* [Task data]
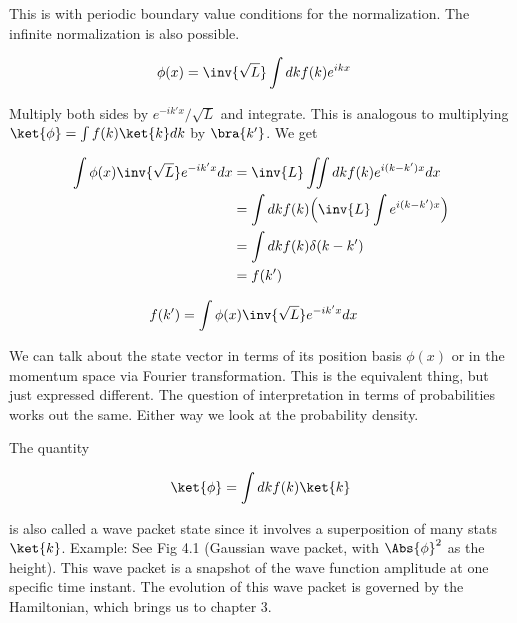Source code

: This is with periodic boundary value conditions for the normalization.  The infinite normalization is also possible.

\begin{equation}\label{eqn:lecture5BigReviewCh2Operators:120}
\begin{aligned}
\phi(x)
&= \inv{\sqrt{L}} \int dk f(k) e^{ikx}
\end{aligned}
\end{equation}

Multiply both sides by $e^{-ik'x}/\sqrt{L}$ and integrate.  This is analogous to multiplying $\ket{\phi} = \int f(k) \ket{k} dk$ by $\bra{k'}$.  We get

\begin{equation}\label{eqn:lecture5BigReviewCh2Operators:140}
\begin{aligned}
\int \phi(x) \inv{\sqrt{L}} e^{-ik'x} dx
&= \inv{L} \iint dk f(k) e^{i(k-k')x} dx \\
&= \int dk f(k) \Bigl( \inv{L} \int e^{i(k-k')x} \Bigr) \\
&= \int dk f(k) \delta(k-k') \\
&= f(k')
\end{aligned}
\end{equation}

\begin{equation}\label{eqn:lecture5BigReviewCh2Operators:160}
\begin{aligned}
f(k') &=
\int \phi(x) \inv{\sqrt{L}} e^{-ik'x} dx
\end{aligned}
\end{equation}

We can talk about the state vector in terms of its position basis $\phi(x)$ or in the momentum space via Fourier transformation.  This is the equivalent thing, but just expressed different.  The question of interpretation in terms of probabilities works out the same.  Either way we look at the probability density.

The quantity

\begin{equation}\label{eqn:lecture5BigReviewCh2Operators:180}
\begin{aligned}
\ket{\phi} = \int dk f(k) \ket{k}
\end{aligned}
\end{equation}

is also called a wave packet state since it involves a superposition of many stats $\ket{k}$.  Example: See Fig 4.1 (Gaussian wave packet, with $\Abs{\phi}^2$ as the height).  This wave packet is a snapshot of the wave function amplitude at one specific time instant.  The evolution of this wave packet is governed by the Hamiltonian, which brings us to chapter 3.

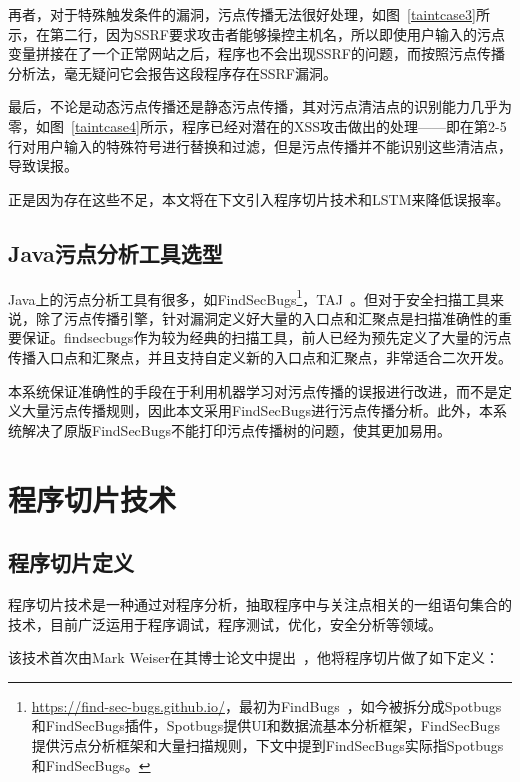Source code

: 再者，对于特殊触发条件的漏洞，污点传播无法很好处理，如图~\ref{taintcase3}所示，在第二行，因为SSRF要求攻击者能够操控主机名，所以即使用户输入的污点变量拼接在了一个正常网站之后，程序也不会出现SSRF的问题，而按照污点传播分析法，毫无疑问它会报告这段程序存在SSRF漏洞。

最后，不论是动态污点传播还是静态污点传播，其对污点清洁点的识别能力几乎为零，如图~\ref{taintcase4}所示，程序已经对潜在的XSS攻击做出的处理——即在第2-5行对用户输入的特殊符号进行替换和过滤，但是污点传播并不能识别这些清洁点，导致误报。    

正是因为存在这些不足，本文将在下文引入程序切片技术和LSTM来降低误报率。\\

\subsection{Java污点分析工具选型}
Java上的污点分析工具有很多，如FindSecBugs\footnote{\url{https://find-sec-bugs.github.io/}，最初为FindBugs~\cite{taint:finding}，如今被拆分成Spotbugs和FindSecBugs插件，Spotbugs提供UI和数据流基本分析框架，FindSecBugs提供污点分析框架和大量扫描规则，下文中提到FindSecBugs实际指Spotbugs和FindSecBugs。}，TAJ~\cite{taint:taj}。但对于安全扫描工具来说，除了污点传播引擎，针对漏洞定义好大量的入口点和汇聚点是扫描准确性的重要保证。findsecbugs作为较为经典的扫描工具，前人已经为预先定义了大量的污点传播入口点和汇聚点，并且支持自定义新的入口点和汇聚点，非常适合二次开发。

本系统保证准确性的手段在于利用机器学习对污点传播的误报进行改进，而不是定义大量污点传播规则，因此本文采用FindSecBugs进行污点传播分析。此外，本系统解决了原版FindSecBugs不能打印污点传播树的问题，使其更加易用。\\

\section{程序切片技术}
\subsection{程序切片定义}
程序切片技术是一种通过对程序分析，抽取程序中与关注点相关的一组语句集合的技术，目前广泛运用于程序调试，程序测试，优化，安全分析等领域。

该技术首次由Mark Weiser在其博士论文中提出~\cite{slices:weiser1979}，他将程序切片做了如下定义：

* [Required work] What count of lines in the listing contain the word "label"? Reply with the number only.

* [Answer section] 4